### Task item
Each line of the entries below that holds "設定にフォールバックします" is needed, copied in full.
─── Provided entries
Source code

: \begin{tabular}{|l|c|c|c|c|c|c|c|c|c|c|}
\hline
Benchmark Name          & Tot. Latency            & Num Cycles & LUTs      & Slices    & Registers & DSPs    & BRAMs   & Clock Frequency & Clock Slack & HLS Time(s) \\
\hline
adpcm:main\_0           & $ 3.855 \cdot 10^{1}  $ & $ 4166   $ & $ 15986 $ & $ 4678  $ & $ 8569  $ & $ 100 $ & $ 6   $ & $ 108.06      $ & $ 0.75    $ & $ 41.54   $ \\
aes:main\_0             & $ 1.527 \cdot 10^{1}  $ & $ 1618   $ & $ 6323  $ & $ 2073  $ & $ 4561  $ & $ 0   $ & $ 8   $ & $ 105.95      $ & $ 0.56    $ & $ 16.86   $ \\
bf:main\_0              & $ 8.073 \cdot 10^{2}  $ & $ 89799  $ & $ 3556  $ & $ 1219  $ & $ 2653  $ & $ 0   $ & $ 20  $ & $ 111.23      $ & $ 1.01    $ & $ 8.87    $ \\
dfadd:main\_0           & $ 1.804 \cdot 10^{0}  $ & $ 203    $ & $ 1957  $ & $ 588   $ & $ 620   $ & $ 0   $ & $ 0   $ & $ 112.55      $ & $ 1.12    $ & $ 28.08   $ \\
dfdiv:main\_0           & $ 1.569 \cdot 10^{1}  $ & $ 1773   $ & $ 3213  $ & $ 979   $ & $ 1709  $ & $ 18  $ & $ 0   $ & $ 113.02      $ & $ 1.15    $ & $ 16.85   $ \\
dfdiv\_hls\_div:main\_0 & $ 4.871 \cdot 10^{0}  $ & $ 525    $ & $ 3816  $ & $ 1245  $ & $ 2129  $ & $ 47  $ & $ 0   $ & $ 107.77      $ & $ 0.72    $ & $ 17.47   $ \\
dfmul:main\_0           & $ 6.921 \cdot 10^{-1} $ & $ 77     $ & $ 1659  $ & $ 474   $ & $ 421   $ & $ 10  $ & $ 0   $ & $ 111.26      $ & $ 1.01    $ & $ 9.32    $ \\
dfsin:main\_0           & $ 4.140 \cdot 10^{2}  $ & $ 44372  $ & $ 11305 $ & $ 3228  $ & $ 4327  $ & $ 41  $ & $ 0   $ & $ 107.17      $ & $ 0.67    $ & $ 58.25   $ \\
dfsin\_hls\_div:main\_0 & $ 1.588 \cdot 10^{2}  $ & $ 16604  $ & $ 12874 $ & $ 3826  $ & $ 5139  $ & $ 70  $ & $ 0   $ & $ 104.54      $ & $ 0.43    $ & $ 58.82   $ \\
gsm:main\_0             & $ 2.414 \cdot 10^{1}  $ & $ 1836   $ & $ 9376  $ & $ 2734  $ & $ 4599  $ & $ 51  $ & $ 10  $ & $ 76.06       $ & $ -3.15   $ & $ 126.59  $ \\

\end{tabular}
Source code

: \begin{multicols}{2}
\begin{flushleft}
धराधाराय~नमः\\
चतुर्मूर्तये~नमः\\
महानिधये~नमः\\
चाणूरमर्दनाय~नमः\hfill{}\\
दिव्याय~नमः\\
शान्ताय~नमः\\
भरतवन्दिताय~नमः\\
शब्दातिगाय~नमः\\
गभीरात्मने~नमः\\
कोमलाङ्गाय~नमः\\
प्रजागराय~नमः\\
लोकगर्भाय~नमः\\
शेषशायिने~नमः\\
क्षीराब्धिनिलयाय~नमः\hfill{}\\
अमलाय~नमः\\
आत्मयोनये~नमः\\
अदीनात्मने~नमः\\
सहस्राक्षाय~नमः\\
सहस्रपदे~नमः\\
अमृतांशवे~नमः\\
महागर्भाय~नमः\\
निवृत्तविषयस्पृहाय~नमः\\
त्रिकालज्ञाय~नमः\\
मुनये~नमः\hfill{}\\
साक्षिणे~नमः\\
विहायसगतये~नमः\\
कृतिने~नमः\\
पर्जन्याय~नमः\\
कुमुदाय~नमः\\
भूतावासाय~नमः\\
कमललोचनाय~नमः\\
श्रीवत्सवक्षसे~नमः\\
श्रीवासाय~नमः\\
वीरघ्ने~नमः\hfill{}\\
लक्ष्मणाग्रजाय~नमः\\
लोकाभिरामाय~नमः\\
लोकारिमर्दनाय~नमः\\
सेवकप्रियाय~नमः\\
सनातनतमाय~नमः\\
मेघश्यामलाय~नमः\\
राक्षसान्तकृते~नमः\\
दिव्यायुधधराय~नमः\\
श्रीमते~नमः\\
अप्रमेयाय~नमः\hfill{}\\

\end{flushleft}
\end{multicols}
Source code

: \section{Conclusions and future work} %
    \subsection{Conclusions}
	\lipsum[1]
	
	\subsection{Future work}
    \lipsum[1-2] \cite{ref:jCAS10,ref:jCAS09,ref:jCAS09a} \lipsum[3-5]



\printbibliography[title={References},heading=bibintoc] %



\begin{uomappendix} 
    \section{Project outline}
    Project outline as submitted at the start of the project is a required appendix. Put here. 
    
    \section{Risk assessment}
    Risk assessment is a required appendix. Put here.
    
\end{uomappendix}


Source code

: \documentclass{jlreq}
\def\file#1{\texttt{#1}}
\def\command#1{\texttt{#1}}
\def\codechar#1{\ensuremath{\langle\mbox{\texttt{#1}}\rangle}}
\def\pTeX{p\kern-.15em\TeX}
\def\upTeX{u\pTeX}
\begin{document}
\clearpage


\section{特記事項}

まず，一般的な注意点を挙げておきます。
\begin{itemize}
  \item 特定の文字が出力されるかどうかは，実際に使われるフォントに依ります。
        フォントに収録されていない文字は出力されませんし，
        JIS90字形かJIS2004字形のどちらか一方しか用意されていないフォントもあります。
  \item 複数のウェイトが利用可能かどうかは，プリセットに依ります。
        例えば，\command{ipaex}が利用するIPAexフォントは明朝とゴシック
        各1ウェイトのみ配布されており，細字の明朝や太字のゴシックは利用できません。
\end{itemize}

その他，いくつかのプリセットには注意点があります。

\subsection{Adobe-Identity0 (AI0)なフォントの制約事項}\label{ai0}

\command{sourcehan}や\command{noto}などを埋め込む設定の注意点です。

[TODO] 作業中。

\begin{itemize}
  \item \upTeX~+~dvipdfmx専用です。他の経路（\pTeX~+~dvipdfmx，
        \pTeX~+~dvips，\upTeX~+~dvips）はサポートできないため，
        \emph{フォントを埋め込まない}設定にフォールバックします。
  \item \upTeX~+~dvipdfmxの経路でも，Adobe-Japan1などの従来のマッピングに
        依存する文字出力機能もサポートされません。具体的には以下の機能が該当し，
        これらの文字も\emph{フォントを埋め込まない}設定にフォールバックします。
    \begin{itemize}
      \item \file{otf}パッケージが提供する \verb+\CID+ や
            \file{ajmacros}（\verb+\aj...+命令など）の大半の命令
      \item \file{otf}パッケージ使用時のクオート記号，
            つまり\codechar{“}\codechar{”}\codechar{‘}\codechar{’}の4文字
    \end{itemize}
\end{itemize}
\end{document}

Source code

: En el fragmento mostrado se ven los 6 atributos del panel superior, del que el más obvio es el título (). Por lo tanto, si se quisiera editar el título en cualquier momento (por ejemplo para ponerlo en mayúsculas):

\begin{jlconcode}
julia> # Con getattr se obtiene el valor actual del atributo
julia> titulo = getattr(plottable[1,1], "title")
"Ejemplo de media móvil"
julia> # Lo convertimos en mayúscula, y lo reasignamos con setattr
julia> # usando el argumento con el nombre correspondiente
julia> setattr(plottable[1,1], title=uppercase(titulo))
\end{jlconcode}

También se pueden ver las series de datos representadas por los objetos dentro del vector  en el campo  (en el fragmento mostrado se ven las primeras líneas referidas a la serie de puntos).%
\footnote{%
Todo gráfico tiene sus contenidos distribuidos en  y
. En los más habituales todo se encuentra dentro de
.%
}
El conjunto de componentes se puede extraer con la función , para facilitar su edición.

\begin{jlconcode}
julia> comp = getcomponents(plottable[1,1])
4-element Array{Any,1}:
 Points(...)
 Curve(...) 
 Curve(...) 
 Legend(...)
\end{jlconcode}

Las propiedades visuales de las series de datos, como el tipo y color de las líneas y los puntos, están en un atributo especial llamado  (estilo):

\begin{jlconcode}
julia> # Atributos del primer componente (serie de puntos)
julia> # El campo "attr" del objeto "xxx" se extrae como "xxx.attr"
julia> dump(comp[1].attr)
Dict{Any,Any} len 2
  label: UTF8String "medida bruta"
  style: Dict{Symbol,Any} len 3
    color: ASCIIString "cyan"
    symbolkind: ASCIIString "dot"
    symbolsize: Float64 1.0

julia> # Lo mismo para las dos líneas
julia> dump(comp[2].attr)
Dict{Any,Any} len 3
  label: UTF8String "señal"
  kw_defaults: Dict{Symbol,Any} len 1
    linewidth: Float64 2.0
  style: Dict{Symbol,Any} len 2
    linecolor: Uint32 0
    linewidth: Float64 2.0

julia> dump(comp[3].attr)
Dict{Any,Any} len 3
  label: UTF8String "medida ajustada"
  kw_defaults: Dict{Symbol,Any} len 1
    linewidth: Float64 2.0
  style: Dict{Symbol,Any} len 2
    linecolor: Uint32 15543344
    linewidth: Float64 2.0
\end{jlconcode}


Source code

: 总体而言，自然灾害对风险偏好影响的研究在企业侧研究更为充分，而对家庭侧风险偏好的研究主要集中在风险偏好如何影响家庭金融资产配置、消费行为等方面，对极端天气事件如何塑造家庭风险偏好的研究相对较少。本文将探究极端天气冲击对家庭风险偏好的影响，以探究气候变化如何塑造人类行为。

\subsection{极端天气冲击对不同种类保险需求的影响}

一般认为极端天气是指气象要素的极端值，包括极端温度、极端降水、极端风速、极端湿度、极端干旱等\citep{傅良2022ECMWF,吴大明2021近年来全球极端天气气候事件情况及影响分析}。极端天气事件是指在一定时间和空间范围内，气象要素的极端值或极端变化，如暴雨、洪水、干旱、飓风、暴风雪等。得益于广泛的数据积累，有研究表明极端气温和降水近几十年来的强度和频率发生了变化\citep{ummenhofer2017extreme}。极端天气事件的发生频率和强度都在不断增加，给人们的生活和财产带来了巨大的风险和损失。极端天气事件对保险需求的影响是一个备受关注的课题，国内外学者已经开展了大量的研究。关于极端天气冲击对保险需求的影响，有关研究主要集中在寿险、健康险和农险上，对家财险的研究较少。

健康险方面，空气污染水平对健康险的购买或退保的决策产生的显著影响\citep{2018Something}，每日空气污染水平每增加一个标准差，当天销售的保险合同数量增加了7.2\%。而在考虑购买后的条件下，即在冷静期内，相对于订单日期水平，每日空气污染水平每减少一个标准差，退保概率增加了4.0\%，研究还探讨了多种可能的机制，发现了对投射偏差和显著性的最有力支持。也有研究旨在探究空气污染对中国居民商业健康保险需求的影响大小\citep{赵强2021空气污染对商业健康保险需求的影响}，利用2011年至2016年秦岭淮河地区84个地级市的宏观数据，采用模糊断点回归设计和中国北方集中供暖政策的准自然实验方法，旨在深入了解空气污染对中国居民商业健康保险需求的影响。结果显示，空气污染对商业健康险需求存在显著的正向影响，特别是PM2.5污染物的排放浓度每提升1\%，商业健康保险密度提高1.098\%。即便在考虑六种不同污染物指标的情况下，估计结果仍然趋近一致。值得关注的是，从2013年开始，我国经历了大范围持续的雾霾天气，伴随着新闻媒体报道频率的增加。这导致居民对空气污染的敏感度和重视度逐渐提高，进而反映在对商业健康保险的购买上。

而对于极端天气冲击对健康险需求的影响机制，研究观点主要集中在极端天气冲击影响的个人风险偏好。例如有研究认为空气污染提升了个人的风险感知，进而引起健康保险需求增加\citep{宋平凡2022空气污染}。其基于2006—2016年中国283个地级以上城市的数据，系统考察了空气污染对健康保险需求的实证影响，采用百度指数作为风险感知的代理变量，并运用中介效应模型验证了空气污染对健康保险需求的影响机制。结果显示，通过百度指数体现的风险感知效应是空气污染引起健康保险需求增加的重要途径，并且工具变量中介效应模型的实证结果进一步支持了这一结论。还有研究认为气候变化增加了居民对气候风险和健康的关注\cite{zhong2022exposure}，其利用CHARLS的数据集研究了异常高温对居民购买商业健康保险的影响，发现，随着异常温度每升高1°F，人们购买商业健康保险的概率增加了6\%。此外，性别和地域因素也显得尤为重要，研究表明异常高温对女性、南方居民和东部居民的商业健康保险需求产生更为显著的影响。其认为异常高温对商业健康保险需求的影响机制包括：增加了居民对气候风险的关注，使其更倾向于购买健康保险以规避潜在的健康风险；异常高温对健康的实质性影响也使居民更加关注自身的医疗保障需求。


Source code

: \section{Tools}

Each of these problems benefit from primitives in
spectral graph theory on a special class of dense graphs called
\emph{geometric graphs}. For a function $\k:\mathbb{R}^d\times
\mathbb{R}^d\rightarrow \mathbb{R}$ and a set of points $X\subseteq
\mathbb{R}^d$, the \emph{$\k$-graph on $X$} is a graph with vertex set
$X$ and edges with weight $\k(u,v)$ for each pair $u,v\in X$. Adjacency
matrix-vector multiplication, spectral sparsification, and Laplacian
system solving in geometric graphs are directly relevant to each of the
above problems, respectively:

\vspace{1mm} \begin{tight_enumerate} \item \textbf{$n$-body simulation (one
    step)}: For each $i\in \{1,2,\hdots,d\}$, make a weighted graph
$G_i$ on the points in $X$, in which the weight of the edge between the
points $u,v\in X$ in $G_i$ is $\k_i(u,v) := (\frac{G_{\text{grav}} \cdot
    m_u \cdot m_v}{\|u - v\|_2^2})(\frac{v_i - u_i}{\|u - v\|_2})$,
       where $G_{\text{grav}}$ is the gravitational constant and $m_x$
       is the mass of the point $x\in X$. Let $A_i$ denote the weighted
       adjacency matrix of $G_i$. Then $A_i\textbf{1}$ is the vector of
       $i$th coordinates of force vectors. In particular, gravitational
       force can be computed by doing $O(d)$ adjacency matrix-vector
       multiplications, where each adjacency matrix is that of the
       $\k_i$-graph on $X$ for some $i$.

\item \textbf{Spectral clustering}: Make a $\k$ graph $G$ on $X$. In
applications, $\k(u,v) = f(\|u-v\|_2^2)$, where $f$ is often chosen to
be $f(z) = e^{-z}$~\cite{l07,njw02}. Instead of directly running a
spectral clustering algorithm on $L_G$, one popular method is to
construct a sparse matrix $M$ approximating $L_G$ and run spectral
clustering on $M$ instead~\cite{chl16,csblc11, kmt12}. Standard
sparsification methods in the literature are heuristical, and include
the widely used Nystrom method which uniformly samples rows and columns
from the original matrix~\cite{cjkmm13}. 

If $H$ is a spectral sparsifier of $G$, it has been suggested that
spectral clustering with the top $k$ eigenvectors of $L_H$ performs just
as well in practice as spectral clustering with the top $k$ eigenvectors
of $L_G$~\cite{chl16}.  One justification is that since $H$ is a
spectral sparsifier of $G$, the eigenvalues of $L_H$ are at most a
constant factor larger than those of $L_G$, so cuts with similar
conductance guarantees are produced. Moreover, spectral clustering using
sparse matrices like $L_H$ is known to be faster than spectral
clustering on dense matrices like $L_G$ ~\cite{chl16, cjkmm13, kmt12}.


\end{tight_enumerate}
──────
### Solved problem
        \emph{フォントを埋め込まない}設定にフォールバックします。
        これらの文字も\emph{フォントを埋め込まない}設定にフォールバックします。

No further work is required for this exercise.